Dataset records
+--

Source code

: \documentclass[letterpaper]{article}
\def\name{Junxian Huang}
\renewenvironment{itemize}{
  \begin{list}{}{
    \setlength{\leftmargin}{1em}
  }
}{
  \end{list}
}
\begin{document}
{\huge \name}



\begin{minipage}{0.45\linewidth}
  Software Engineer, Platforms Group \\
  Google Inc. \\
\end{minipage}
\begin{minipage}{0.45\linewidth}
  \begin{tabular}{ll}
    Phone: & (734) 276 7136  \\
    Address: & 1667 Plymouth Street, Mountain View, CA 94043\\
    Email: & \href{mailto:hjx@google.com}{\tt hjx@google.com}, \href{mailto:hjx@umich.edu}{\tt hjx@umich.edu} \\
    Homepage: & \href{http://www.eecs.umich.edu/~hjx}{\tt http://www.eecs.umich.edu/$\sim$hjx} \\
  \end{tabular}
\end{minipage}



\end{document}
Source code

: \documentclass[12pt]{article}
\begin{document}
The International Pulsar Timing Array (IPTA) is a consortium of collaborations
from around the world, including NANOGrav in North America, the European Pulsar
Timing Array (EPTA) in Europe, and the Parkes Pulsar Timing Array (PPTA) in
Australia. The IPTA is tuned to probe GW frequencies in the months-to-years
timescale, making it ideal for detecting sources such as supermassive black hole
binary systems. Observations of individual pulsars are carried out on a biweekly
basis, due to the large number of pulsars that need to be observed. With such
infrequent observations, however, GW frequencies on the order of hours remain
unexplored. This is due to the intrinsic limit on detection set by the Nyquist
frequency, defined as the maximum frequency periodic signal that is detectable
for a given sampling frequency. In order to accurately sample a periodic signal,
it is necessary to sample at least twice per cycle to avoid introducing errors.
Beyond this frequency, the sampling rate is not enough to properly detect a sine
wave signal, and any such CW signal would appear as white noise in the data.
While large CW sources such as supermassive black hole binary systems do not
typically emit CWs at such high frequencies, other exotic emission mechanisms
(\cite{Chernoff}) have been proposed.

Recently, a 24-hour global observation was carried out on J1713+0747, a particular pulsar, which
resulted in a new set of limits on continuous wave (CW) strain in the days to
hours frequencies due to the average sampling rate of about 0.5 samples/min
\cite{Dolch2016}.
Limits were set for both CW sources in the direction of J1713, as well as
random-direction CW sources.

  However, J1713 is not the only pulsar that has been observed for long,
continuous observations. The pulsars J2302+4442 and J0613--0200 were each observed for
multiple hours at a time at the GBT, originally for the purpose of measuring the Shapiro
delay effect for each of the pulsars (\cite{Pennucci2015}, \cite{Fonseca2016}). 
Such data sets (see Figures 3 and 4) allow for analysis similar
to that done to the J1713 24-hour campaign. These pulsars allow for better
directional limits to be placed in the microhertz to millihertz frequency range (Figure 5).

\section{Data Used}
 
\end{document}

+--

TASK GOAL: Would you print exactly, and only, the lines of the data above from the line with "Timing Array (EPTA)" through the line with "resulted in a", inclusive?

OUTPUT OF THE TASK:
Timing Array (EPTA) in Europe, and the Parkes Pulsar Timing Array (PPTA) in
Australia. The IPTA is tuned to probe GW frequencies in the months-to-years
timescale, making it ideal for detecting sources such as supermassive black hole
binary systems. Observations of individual pulsars are carried out on a biweekly
basis, due to the large number of pulsars that need to be observed. With such
infrequent observations, however, GW frequencies on the order of hours remain
unexplored. This is due to the intrinsic limit on detection set by the Nyquist
frequency, defined as the maximum frequency periodic signal that is detectable
for a given sampling frequency. In order to accurately sample a periodic signal,
it is necessary to sample at least twice per cycle to avoid introducing errors.
Beyond this frequency, the sampling rate is not enough to properly detect a sine
wave signal, and any such CW signal would appear as white noise in the data.
While large CW sources such as supermassive black hole binary systems do not
typically emit CWs at such high frequencies, other exotic emission mechanisms
(\cite{Chernoff}) have been proposed.

Recently, a 24-hour global observation was carried out on J1713+0747, a particular pulsar, which
resulted in a new set of limits on continuous wave (CW) strain in the days to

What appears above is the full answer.